Por mais que possamos compreender contemporaneamente as atribuições interpretativas do autor como algo datado, fruto de um determinismo econômico-sociológico no pensamento social de época, não resta dúvida que se trata de percepção sutil, atenta aos discursos da cultura, das legislações e da pedagogia, antes de qualquer substrato de razão econômica. Não obstante, a crítica que se pode fazer diz respeito a sua formulação abstrata do liberalismo, quando atribui esta adesão ideológica aos nossos escolanovistas, que tanto influenciaram política e pedagogicamente especialmente a fase do ‘otimismo pedagógico’7. Parece ao autor que o termo define-se em si mesmo, sem qualquer referência sequer à controvérsia doutrinária sofrida pelo conceito ao longo dos tempos. Consequentemente, também não se indaga sobre as condicionalidades ideológicas do ‘liberalismo’ dos nossos escolanovistas.
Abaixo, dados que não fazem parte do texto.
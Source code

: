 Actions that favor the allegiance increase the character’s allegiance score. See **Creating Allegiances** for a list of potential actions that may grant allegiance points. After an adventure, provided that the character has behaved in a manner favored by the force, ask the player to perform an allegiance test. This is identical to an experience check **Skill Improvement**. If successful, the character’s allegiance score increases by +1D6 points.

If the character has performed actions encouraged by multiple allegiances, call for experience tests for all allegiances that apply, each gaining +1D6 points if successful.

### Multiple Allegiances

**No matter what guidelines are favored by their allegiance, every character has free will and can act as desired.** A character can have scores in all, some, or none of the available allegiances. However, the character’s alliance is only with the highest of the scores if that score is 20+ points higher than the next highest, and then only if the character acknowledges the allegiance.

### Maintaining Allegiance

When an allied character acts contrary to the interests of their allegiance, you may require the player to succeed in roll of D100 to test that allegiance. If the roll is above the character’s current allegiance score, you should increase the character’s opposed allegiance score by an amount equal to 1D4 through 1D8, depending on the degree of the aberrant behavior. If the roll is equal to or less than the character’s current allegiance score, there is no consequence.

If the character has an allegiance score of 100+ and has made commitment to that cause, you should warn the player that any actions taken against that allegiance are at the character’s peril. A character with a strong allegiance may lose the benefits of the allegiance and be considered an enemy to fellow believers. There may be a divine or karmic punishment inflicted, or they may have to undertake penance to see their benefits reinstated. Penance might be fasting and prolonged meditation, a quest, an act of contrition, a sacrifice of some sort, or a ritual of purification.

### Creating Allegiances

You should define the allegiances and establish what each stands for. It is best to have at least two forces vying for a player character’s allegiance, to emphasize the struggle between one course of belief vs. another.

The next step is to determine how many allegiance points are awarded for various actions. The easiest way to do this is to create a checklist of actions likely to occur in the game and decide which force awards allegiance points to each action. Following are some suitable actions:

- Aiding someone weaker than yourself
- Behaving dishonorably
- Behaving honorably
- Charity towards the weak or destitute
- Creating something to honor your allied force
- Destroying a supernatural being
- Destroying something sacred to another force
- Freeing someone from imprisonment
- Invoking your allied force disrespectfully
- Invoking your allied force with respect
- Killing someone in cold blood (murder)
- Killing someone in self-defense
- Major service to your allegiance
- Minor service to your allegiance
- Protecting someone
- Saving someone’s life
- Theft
Sua percepção justa de que o escolanovismo entre nós instala-se via políticas públicas, diferentemente da expansão do ideário pedagógico na Europa e na América do Norte, ocorrida através de experiências privadas e localizadas, não afeta o seu abstracionismo conceitual. Decididamente nossos escolanovistas eram publicistas em matéria educacional, o que em si mesmo já relativiza sua pretensa adesão ideológica ao liberalismo simplesmente. A cegueira do autor parece-nos que decorre do determinismo econômico de sua interpretação geral sobre a mutação histórica sofrida naqueles anos de 1920, a medida em que daí decorre um dualismo simplista: sociedade estamental versus sociedade classista, o liberalismo abstrato correspondendo a adesão ideológica a esta última.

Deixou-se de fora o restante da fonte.